It's a Bug hovering in mid-air. WHAT OF IT?

I reckon we've got two weeks or so before 5.3 hits, which is unfortunate because I won't be by a PC on the 29th May (c'est la vie.) Considering the number of 'be prepared, a new patch is coming' blog posts currently emerging from Blizzard HQ, regardless of release date it is probably an idea to begin girding your loins. Probably the most significant change is the 33% reduction of XP required to go from 85-90: if you didn't know it already, Blizzard is telling you its okay to level your alts. However, don't buy your Heirlooms now, because prices for all of those drop once 5.3 goes live, and they'll cost you a whopping 60% less than currently.

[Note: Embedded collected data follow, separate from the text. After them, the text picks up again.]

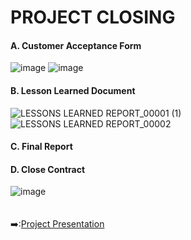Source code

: # PROJECT CLOSING
#### A. Customer Acceptance Form
![image](https://user-images.githubusercontent.com/121302293/210250556-46531913-3196-40c9-8f95-2ab6bee52044.png)
![image](https://user-images.githubusercontent.com/121302293/210250655-acdf8d1d-2d45-4e12-8788-fe8a62c86cc4.png)
#### B. Lesson Learned Document
![LESSONS LEARNED REPORT_00001 (1)](https://user-images.githubusercontent.com/121302293/210247450-431a88a7-3482-454b-b54b-78b4d95acc22.png)
![LESSONS LEARNED REPORT_00002](https://user-images.githubusercontent.com/121302293/210247209-bc235cce-2515-4aa4-bb7f-a7b9a3e998d2.png)
#### C. Final Report
#### D. Close Contract
![image](https://user-images.githubusercontent.com/121302293/210256875-8d5cd67d-78d6-45e4-a909-a120bd802439.png)
&nbsp;<br>
&nbsp;<br>
&nbsp;<br>
:arrow_right::[Project Presentation](https://github.com/FilleHeureuse/Fake-News-Detection-System/blob/main/Project%20Management%20Plan%20(PMP)/VII.%20Project%20Presentation.md)
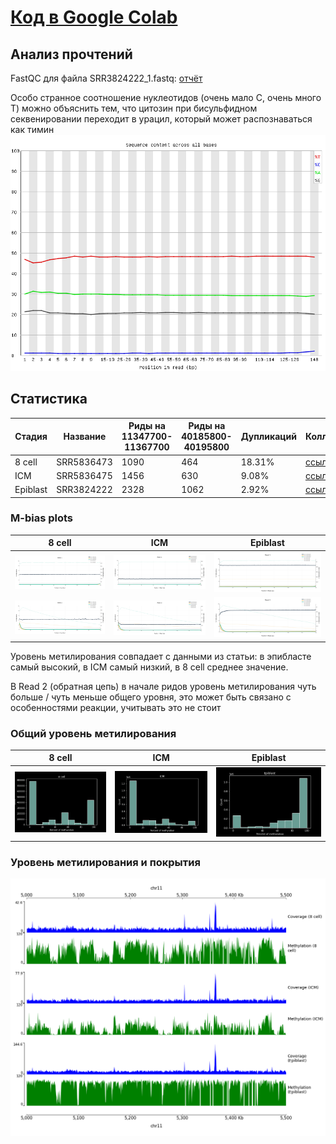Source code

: # [Код в Google Colab](https://colab.research.google.com/drive/1vmIVrXqIcfglHiDD19XM5M8BTLCd8Keb?usp=sharing)

## Анализ прочтений
FastQC для файла SRR3824222_1.fastq: [отчёт](/files/SRR3824222_1_fastqc.html)

Особо странное соотношение нуклеотидов (очень мало С, очень много Т) можно объяснить тем, что цитозин при бисульфидном секвенировании переходит в урацил, который может распознаваться как тимин
![](files/atgc.png)


## Статистика
Стадия |	Название |	Риды на 11347700-11367700 |	Риды на 40185800-40195800 |	Дупликаций | Коллинг
-|-|-|-|-|-
8 cell |	SRR5836473 |	1090 |	464 |	18.31% | [ссылка](/files/SRR5836473_1_bismark_bt2_PE_report.html)
ICM |	SRR5836475|	1456 |	630 |	9.08% | [ссылка](/files/SRR5836475_1_bismark_bt2_PE_report.html)  
Epiblast |	SRR3824222 |	2328 |	1062 | 2.92% | [ссылка](/files/SRR3824222_1_bismark_bt2_PE_report.html)  

### M-bias plots
8 cell |	ICM | Epiblast
-|-|-
![](files/Bismark1.png) |	![](files/Bismark2.png) |	![](files/Bismark3.png)
![](files/Bismark4.png) |	![](files/Bismark5.png) |	![](files/Bismark6.png)

Уровень метилирования совпадает с данными из статьи: в эпибласте самый высокий, в ICM самый низкий, в 8 cell среднее значение.

В Read 2 (обратная цепь) в начале ридов уровень метилирования чуть больше / чуть меньше общего уровня, это может быть связано с особенностями  реакции, учитывать это не стоит

### Общий уровень метилирования
8 cell |	ICM | Epiblast
-|-|-
![](files/8cell.png) |	![](files/ICM.png) |	![](files/Epiblast.png)

### Уровень метилирования и покрытия
![](files/image_cov.png)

The important changes (PvP gear gubbins, PvE gear gubbins) had already been covered in two Blizzard blogs (yes I even linked for you!). We're here to worry about the other, far more important stuff. As the PTR Patch Notes were updated on the 7th, I reckon using this as a basis is fairly sound, but like all things in life key elements may vanish without trace and reappear down the back of the sofa several weeks, months or even years after release (depending on your cleaning schedules...)

Brawler’s Guild Updates

Test your might against two new tiers of bosses in the Brawl’gar Arena in Orgrimmar or Bizmo’s Brawl Pub in Stormwind.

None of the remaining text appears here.